- UCAS course code
- GG13
- UCAS institution code
- M20
Course unit details:
Markov Chain Monte Carlo
Unit code | MATH48122 |
---|---|
Credit rating | 15 |
Unit level | Level 4 |
Teaching period(s) | Semester 2 |
Offered by | Department of Mathematics |
Available as a free choice unit? | No |
Overview
Since the late 1980's MCMC has been widely used in statistics and the range of its applications are ever increasing. This course will introduce MCMC methodology, in particular, the Metropolis-Hastings algorithm which is the basis for all MCMC. The implementation of MCMC will be discussed in detail with numerous examples.
Pre/co-requisites
Unit title | Unit code | Requirement type | Description |
---|---|---|---|
Probability 2 | MATH20701 | Pre-Requisite | Compulsory |
Statistical Methods | MATH20802 | Pre-Requisite | Compulsory |
Statistical Computing | MATH48091 | Pre-Requisite | Recommended |
Students are not permitted to take, for credit, MATH48122 in an undergraduate programme and then MATH68122 in a postgraduate programme at the University of Manchester, as the courses are identical.
Aims
To introduce the student to computational Bayesian statistics, in particular Markov chain Monte Carlo (MCMC)
Learning outcomes
On successful completion of this course unit students will be able to:
1. apply various MCMC algorithms, such as the Metropolis-Hastings algorithm and the Gibbs sampler, to obtain samples from complex distributions and for parameter estimation in standard problems, such as regression modelling;
2. employ the Approximate Bayesian Computation (ABC) algorithm for parameter estimation in various problems, including population genetic models;
3. describe the various algorithms in words but also implement the algorithms through statistical software;
4. evaluate the performance of the algorithms using diagnostics and explain how to improve performance when necessary;
5. formulate MCMC/ABC algorithms to perform model selection.
Syllabus
- Introduction: Bayesian statistics, Markov chains. [2]

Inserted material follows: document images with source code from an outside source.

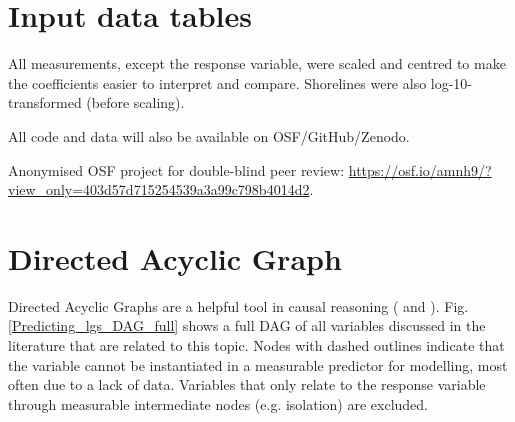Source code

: \documentclass[unnumsec,webpdf,modern,medium]{oup-authoring-template}
\begin{document}
\begin{appendices}
\FloatBarrier

\section{Input data tables}
\singlespacing
\label{appendix_data tables}
All measurements, except the response variable, were scaled and centred to make the coefficients easier to interpret and compare. Shorelines were also log-10-transformed (before scaling). 

All code and data will also be available on OSF/GitHub/Zenodo.

Anonymised OSF project for double-blind peer review: \url{https://osf.io/amnh9/?view_only=403d57d715254539a3a99c798b4014d2}.

\begin{landscape}



\end{landscape}

\section{Directed Acyclic Graph}
\label{appendix_DAG_def}
Directed Acyclic Graphs are a helpful tool in causal reasoning (\citet{pearl1995causal} and \citet{mcelreath2020statistical}). Fig. \ref{Predicting_lgs_DAG_full} shows a full DAG of all variables discussed in the literature that are related to this topic. Nodes with dashed outlines indicate that the variable cannot be instantiated in a measurable predictor for modelling, most often due to a lack of data. Variables that only relate to the response variable through measurable intermediate nodes (e.g. isolation) are excluded.
 


\end{appendices}
\end{document}

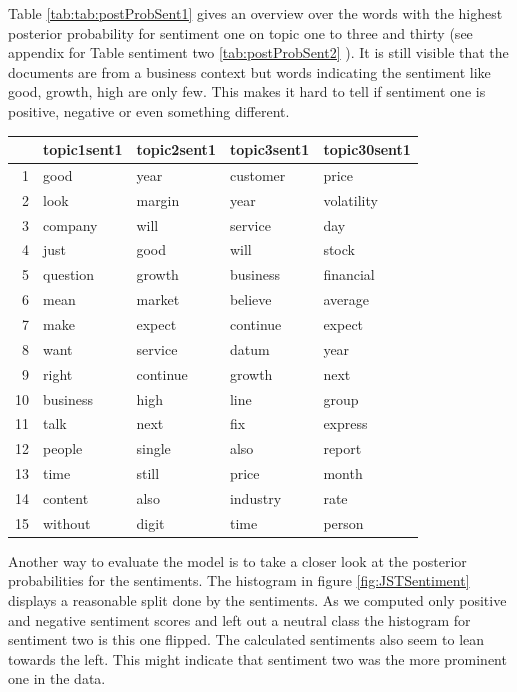 Table \ref{tab:tab:postProbSent1} gives an overview over the words  with the highest posterior probability for sentiment one on topic one to three and thirty (see appendix for Table sentiment two \ref{tab:postProbSent2} ). It is still visible that the documents are from a business context but words indicating the sentiment like good, growth, high are only few. This makes it hard to tell if sentiment one is positive, negative or even something different. \\
\begin{table}[ht]
\centering
\begin{tabular}{rllll}
  \hline
 & topic1sent1 & topic2sent1 & topic3sent1 & topic30sent1 \\ 
  \hline
1 & good & year & customer & price \\ 
  2 & look & margin & year & volatility \\ 
  3 & company & will & service & day \\ 
  4 & just & good & will & stock \\ 
  5 & question & growth & business & financial \\ 
  6 & mean & market & believe & average \\ 
  7 & make & expect & continue & expect \\ 
  8 & want & service & datum & year \\ 
  9 & right & continue & growth & next \\ 
  10 & business & high & line & group \\ 
  11 & talk & next & fix & express \\ 
  12 & people & single & also & report \\ 
  13 & time & still & price & month \\ 
  14 & content & also & industry & rate \\ 
  15 & without & digit & time & person \\ 
   \hline
\end{tabular}\label{tab:postProbSent1}
\end{table}
Another way to evaluate the model is to take a closer look at the posterior probabilities for the sentiments. The histogram in figure \ref{fig:JSTSentiment} displays a reasonable split done by the sentiments. As we computed only positive and negative sentiment scores and left out a neutral class the histogram for sentiment two is this one flipped. The calculated sentiments also seem to lean towards the left. This might indicate that sentiment two was the more prominent one in the data. \\
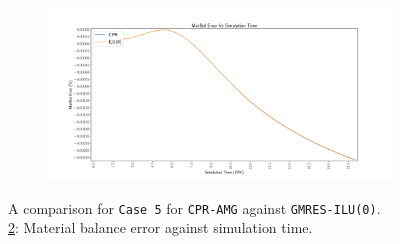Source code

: \begin{figure}
\centering
\begin{subfigure}[b]{\textwidth}
   \includegraphics[width=1\linewidth]{figures/viscous/20x20/matbalerr_time.pdf}
   \caption{}
   \label{viscous20_matbalerr}
\end{subfigure}

\caption[caption]{A comparison for \texttt{Case 5} for \texttt{CPR-AMG} against \texttt{GMRES-ILU(0)}.\\\hspace{\textwidth}
	\cref{viscous20_matbalerr}: Material balance error against simulation time. \\\hspace{\textwidth}}
\end{figure}
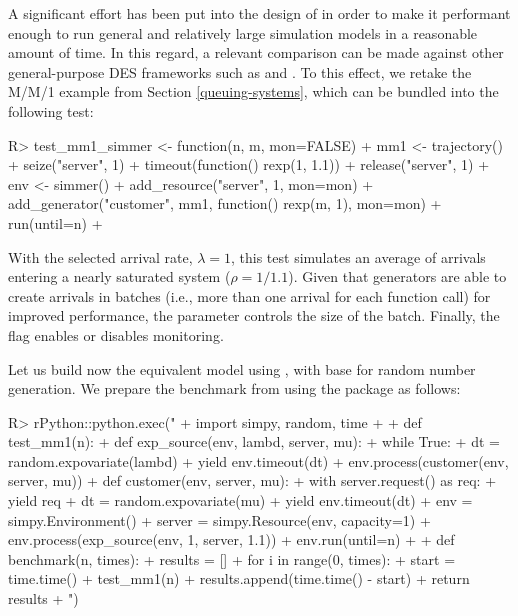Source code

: \documentclass[
  nojss]{jss}
\begin{document}
A significant effort has been put into the design of  in
order to make it performant enough to run general and relatively large
simulation models in a reasonable amount of time. In this regard, a
relevant comparison can be made against other general-purpose DES
frameworks such as  and . To this effect, we
retake the M/M/1 example from Section \ref{queuing-systems}, which can
be bundled into the following test:

\begin{CodeChunk}
\begin{CodeInput}
R> test_mm1_simmer <- function(n, m, mon=FALSE) {
+   mm1 <- trajectory() %
+     seize("server", 1) %
+     timeout(function() rexp(1, 1.1)) %
+     release("server", 1)
+   env <- simmer() %
+     add_resource("server", 1, mon=mon) %
+     add_generator("customer", mm1, function() rexp(m, 1), mon=mon) %
+     run(until=n)
+ }
\end{CodeInput}
\end{CodeChunk}

With the selected arrival rate, \(\lambda=1\), this test simulates an
average of  arrivals entering a nearly saturated system
(\(\rho=1/1.1\)). Given that  generators are able to create
arrivals in batches (i.e., more than one arrival for each function call)
for improved performance, the parameter  controls the size of
the batch. Finally, the  flag enables or disables monitoring.

Let us build now the equivalent model using , with base
 for random number generation. We prepare the
 benchmark from  using the 
package \citep{CRAN:rPython} as follows:

\begin{CodeChunk}
\begin{CodeInput}
R> rPython::python.exec("
+ import simpy, random, time
+ 
+ def test_mm1(n):
+   def exp_source(env, lambd, server, mu):
+       while True:
+           dt = random.expovariate(lambd)
+           yield env.timeout(dt)
+           env.process(customer(env, server, mu))
+   def customer(env, server, mu):
+       with server.request() as req:
+           yield req
+           dt = random.expovariate(mu)
+           yield env.timeout(dt)
+   env = simpy.Environment()
+   server = simpy.Resource(env, capacity=1)
+   env.process(exp_source(env, 1, server, 1.1))
+   env.run(until=n)
+ 
+ def benchmark(n, times):
+   results = []
+   for i in range(0, times):
+     start = time.time()
+     test_mm1(n)
+     results.append(time.time() - start)
+   return results
+ ")
\end{CodeInput}
\end{CodeChunk}
\end{document}
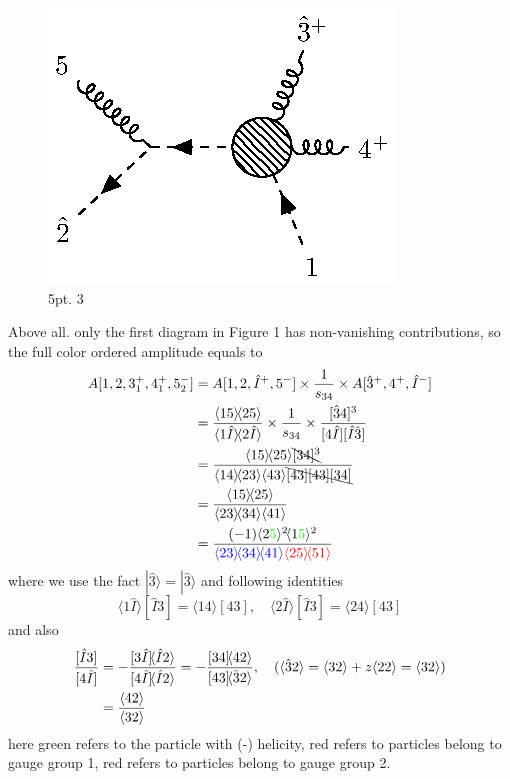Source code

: \documentclass[12pt]{article}
\numberwithin{equation}{section}
\newcommand{\mdavg}[2]{\langle #1 \rangle\!\langle #2 \rangle}
\newcommand{\avg}[1]{\langle #1 \rangle}
\newcommand{\cbrak}[2]{\avg{#1}\![#2]}
\newcommand{\acbrak}[2]{[#1]\!\avg{#2}}
\begin{document}
\begin{figure}[H]
    \centering
    \includegraphics{5pt3.eps}
    \caption{5pt. 3}
    \label{4}
\end{figure}
Above all. only the first diagram in Figure 1 has non-vanishing contributions, so the full color ordered amplitude equals to
\begin{align}
    A[1,2,3_1^+,4_1^+,5_2^-]&=A[1,2,\hat{I}^+,5^-]\times\frac{1}{s_{34}}\times A[\hat{3}^+,4^+,\hat{I}^-]\notag\\
    &=\frac{\mdavg{15}{25}}{\mdavg{1\hat{I}}{2\hat{I}}}\times\frac{1}{s_{34}}\times\frac{[\hat{3}4]^3}{[4\hat{I}][\hat{I}\hat{3}]}\notag\\
    &=\frac{\mdavg{15}{25}\bcancel{[34]^3}}{\mdavg{14}{23}\avg{43}\bcancel{[43][43][34]}}\\
    &=\frac{\mdavg{15}{25}}{\mdavg{23}{34}\avg{41}}\notag\\
    &=\frac{(-1)\avg{2\textcolor{green}{5}}^2\!\avg{1\textcolor{green}{5}}^2}{\textcolor{blue}{\mdavg{23}{34}\!\avg{41}}\textcolor{red}{\mdavg{25}{51}}}
\end{align}
where we use the fact $|\hat{3}\rangle=|\hat{3}\rangle$ and following identities
\begin{equation}
    \cbrak{1\hat{I}}{\hat{I}3}=\cbrak{14}{43},\quad \cbrak{2\hat{I}}{\hat{I}3}=\cbrak{24}{43}
\end{equation}
and also
\begin{align}
    \frac{[\hat{I}3]}{[4\hat{I}]}&=-\frac{\acbrak{3\hat{I}}{\hat{I}2}}{\acbrak{4\hat{I}}{\hat{I}2}}=-\frac{\acbrak{34}{42}}{\acbrak{43}{\hat{3}2}},\quad(\avg{\hat{3}2}=\avg{32}+z\avg{22}=\avg{32})\notag\\
    &=\frac{\avg{42}}{\avg{32}}
\end{align}
here green refers to the particle with (-) helicity, red refers to particles belong to gauge group 1, red refers to particles belong to gauge group 2.
\end{document}
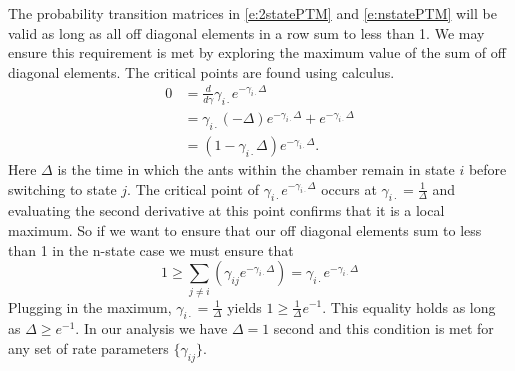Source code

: \documentclass[cmbright,fleqn,referee]{envauth}
\begin{document}
The probability transition matrices in \eqref{e:2statePTM} and \eqref{e:nstatePTM} will be valid as long as all off diagonal elements in a row sum to less than 1. We may ensure this requirement is met by exploring the maximum value of the sum of off diagonal elements. The critical points are found using calculus.  
% 
\begin{align}
0 &= \frac{d}{d\gamma} \gamma_{i\cdot} e^{-\gamma_{i\cdot}\Delta}\\
&=\gamma_{i\cdot}(-\Delta)e^{-\gamma_{i\cdot}\Delta} + e^{-\gamma_{i\cdot}\Delta}\\
&= (1 - \gamma_{i\cdot}\Delta)e^{-\gamma_{i\cdot}\Delta}.
\end{align}
Here $\Delta$ is the time in which the ants within the chamber remain in state $i$ before switching to state $j$. The critical point of $\gamma_{i\cdot} e^{-\gamma_{i\cdot}\Delta}$ occurs at $\gamma_{i\cdot} = \frac{1}{\Delta}$ and evaluating the second derivative at this point confirms that it is a local maximum. So if we want to ensure that our off diagonal elements sum to less than 1 in the n-state case we must ensure that
% 
\begin{equation}
1 \geq \sum_{j \neq i}\left(\gamma_{ij}e^{-\gamma_{i\cdot}\Delta} \right) = \gamma_{i\cdot}e^{-\gamma_{i\cdot}\Delta}
\end{equation}
        Plugging in the maximum, $\gamma_{i\cdot} = \frac{1}{\Delta}$ yields $1 \geq \frac{1}{\Delta}e^{-1}$. This equality holds as long as $\Delta \geq e^{-1}$. In our analysis we have $\Delta = 1$ second and this condition is met for any set of rate parameters $\{\gamma_{ij}\}$. 
% 
% 
\end{document}
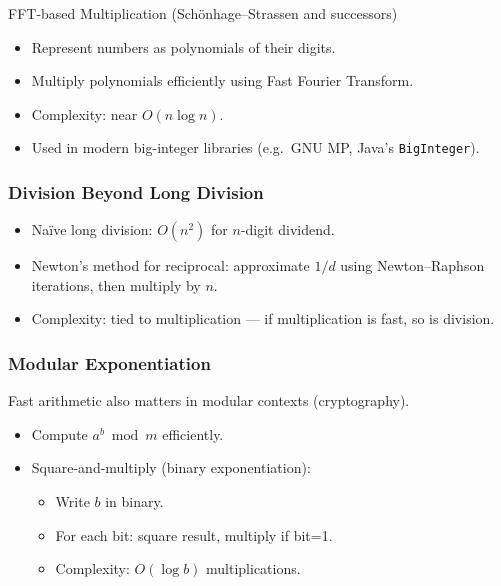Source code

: \documentclass[
  letterpaper,
  DIV=11,
  numbers=noendperiod]{scrreprt}
\providecommand{\tightlist}{%
  \setlength{\itemsep}{0pt}\setlength{\parskip}{0pt}}
\begin{document}
FFT-based Multiplication (Schönhage--Strassen and successors)

\begin{itemize}
\tightlist
\item
  Represent numbers as polynomials of their digits.
\item
  Multiply polynomials efficiently using Fast Fourier Transform.
\item
  Complexity: near \(O(n \log n)\).
\item
  Used in modern big-integer libraries (e.g.~GNU MP, Java's
  \texttt{BigInteger}).
\end{itemize}

\subsubsection{Division Beyond Long
Division}\label{division-beyond-long-division}

\begin{itemize}
\tightlist
\item
  Naïve long division: \(O(n^2)\) for \(n\)-digit dividend.
\item
  Newton's method for reciprocal: approximate \(1/d\) using
  Newton--Raphson iterations, then multiply by \(n\).
\item
  Complexity: tied to multiplication --- if multiplication is fast, so
  is division.
\end{itemize}

\subsubsection{Modular Exponentiation}\label{modular-exponentiation}

Fast arithmetic also matters in modular contexts (cryptography).

\begin{itemize}
\item
  Compute \(a^b \bmod m\) efficiently.
\item
  Square-and-multiply (binary exponentiation):

  \begin{itemize}
  \tightlist
  \item
    Write \(b\) in binary.
  \item
    For each bit: square result, multiply if bit=1.
  \item
    Complexity: \(O(\log b)\) multiplications.
  \end{itemize}
\end{itemize}
\end{document}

- Gibbs Sampler: data augmentation, burn-in, convergence. [4]
- Metropolis-Hastings algorithm: independent sampler, random walk Metropolis, scaling, multi-modality. [4]
- MCMC Issues: Monte Carlo Error, reparameterisation, hybrid algorithms, convergence diagnostics. [4]
- Reversible jump MCMC: known number of parameters. [2]
- Hamiltonian Monte Carlo. [2]
- Approximate Bayesian Computation: simulation based inference. [4]
Assessment methods
Method | Weight |
---|---|
Other | 50% |
Written exam | 50% |
- Biweekly courseworks: 50%
- End of semester written examination: 50%
Feedback methods
Feedback tutorials will provide an opportunity for students' work to be discussed and provide feedback on their understanding. Coursework or in-class tests (where applicable) also provide an opportunity for students to receive feedback. Students can also get feedback on their understanding directly from the lecturer, for example during the lecturer's office hour.
Recommended reading
- W. R. Gilks, S. Richarson and D. Spiegelhalter, Markov chain Monte Carlo methods in Practice, Chapman and Hall
- A. Gelman, J. B. Carlin, H. S. Stern, D. B. Dunson, A. Vehtari and D. B. Rubin, Bayesian Data Analysis, Chapman and Hall.
Study hours
Scheduled activity hours | |
---|---|
Lectures | 24 |
Practical classes & workshops | 22 |
Independent study hours | |
---|---|
Independent study | 104 |
Teaching staff
Staff member | Role |
---|---|
Matthew Thorpe | Unit coordinator |
Additional notes
This course unit detail provides the framework for delivery in 20/21 and may be subject to change due to any additional Covid-19 impact.
Please see Blackboard / course unit related emails for any further updates.